She got to her feet. I held The Princess Knight to my chest for an instant, feeling the embossed gold letters bite into my palm. I reluctantly left the book on the shelf.
We hurried through the deserted, twisting corridors. Our footsteps were a light patter against the stone. As we neared the dining wing, roasted rosemary and dark, rich wine wafted toward us. This should have been comforting but here it only meant that the Master was hungry and a hungry Elias was a dangerous Elias.
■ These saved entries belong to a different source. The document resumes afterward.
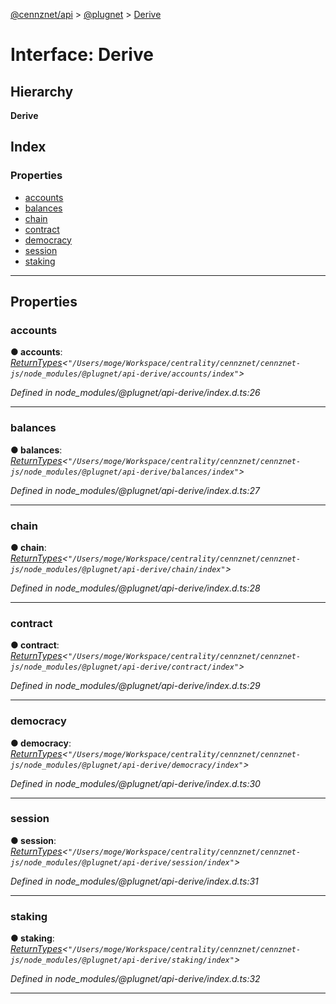 [@cennznet/api](../README.md) > [@plugnet](../modules/_plugnet.md) > [Derive](../interfaces/_plugnet.derive.md)

# Interface: Derive

## Hierarchy

**Derive**

## Index

### Properties

* [accounts](_plugnet.derive.md#accounts)
* [balances](_plugnet.derive.md#balances)
* [chain](_plugnet.derive.md#chain)
* [contract](_plugnet.derive.md#contract)
* [democracy](_plugnet.derive.md#democracy)
* [session](_plugnet.derive.md#session)
* [staking](_plugnet.derive.md#staking)

---

## Properties

<a id="accounts"></a>

###  accounts

**● accounts**: *[ReturnTypes](../modules/_plugnet.md#returntypes)<`"/Users/moge/Workspace/centrality/cennznet/cennznet-js/node_modules/@plugnet/api-derive/accounts/index"`>*

*Defined in node_modules/@plugnet/api-derive/index.d.ts:26*

___
<a id="balances"></a>

###  balances

**● balances**: *[ReturnTypes](../modules/_plugnet.md#returntypes)<`"/Users/moge/Workspace/centrality/cennznet/cennznet-js/node_modules/@plugnet/api-derive/balances/index"`>*

*Defined in node_modules/@plugnet/api-derive/index.d.ts:27*

___
<a id="chain"></a>

###  chain

**● chain**: *[ReturnTypes](../modules/_plugnet.md#returntypes)<`"/Users/moge/Workspace/centrality/cennznet/cennznet-js/node_modules/@plugnet/api-derive/chain/index"`>*

*Defined in node_modules/@plugnet/api-derive/index.d.ts:28*

___
<a id="contract"></a>

###  contract

**● contract**: *[ReturnTypes](../modules/_plugnet.md#returntypes)<`"/Users/moge/Workspace/centrality/cennznet/cennznet-js/node_modules/@plugnet/api-derive/contract/index"`>*

*Defined in node_modules/@plugnet/api-derive/index.d.ts:29*

___
<a id="democracy"></a>

###  democracy

**● democracy**: *[ReturnTypes](../modules/_plugnet.md#returntypes)<`"/Users/moge/Workspace/centrality/cennznet/cennznet-js/node_modules/@plugnet/api-derive/democracy/index"`>*

*Defined in node_modules/@plugnet/api-derive/index.d.ts:30*

___
<a id="session"></a>

###  session

**● session**: *[ReturnTypes](../modules/_plugnet.md#returntypes)<`"/Users/moge/Workspace/centrality/cennznet/cennznet-js/node_modules/@plugnet/api-derive/session/index"`>*

*Defined in node_modules/@plugnet/api-derive/index.d.ts:31*

___
<a id="staking"></a>

###  staking

**● staking**: *[ReturnTypes](../modules/_plugnet.md#returntypes)<`"/Users/moge/Workspace/centrality/cennznet/cennznet-js/node_modules/@plugnet/api-derive/staking/index"`>*

*Defined in node_modules/@plugnet/api-derive/index.d.ts:32*

___

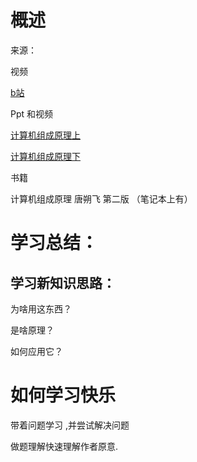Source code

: # 概述

来源：

视频

[b站](https://www.bilibili.com/video/av15123338/)



 

Ppt 和视频

[计算机组成原理上](https://www.icourse163.org/learn/HIT-309001?tid=1450232446#/learn/content?type=detail&id=1214541611&cid=1218328437)

[计算机组成原理下](https://www.icourse163.org/learn/HIT-1001527001?tid=1450232445#/learn/announce)

书籍 

计算机组成原理 唐朔飞 第二版 （笔记本上有）



# 学习总结：

## 学习新知识思路：

为啥用这东西？

是啥原理？

如何应用它？



#  如何学习快乐 

带着问题学习 ,并尝试解决问题 

做题理解快速理解作者原意.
Lina was a storm of silver hair and sharp orders in the kitchen. She was placing a heavy silver cloche over a plate with her face set in an intense frown of concentration. "Clara!" she shouted without looking up. Steam from the stove curled around her like dragon's breath. "Stop standing there like some fancy statue! The Master is in his private suite. Go! Tell him dinner is ready!"
I froze; my heart suddenly thudding violently against my ribs. "Me? But why not Marcus? Or Tina?"
Lina finally turned to me, her piercing gaze softening for just an instant before sharpening again. "Tina is busy scrubbing the spite off the silver, and Marcus is with security detail. You are personal maid, child; you know what to do! No choice for me or you—now go!"
Daisy gave my shoulder a quick pat of support before rushing off to get a stack of crystal glasses. "You’ll be fine," she said, but there was doubt in her eyes.
I moved towards the grand staircase with legs that felt as if they were made from wax left out to cool on a summer day. Each step I took upward felt like one more step closer to walking toward the gallows. Finally reaching those towering mahogany doors that led into Elias’s private suite—the sanctuary I had been told never to enter without a direct summons.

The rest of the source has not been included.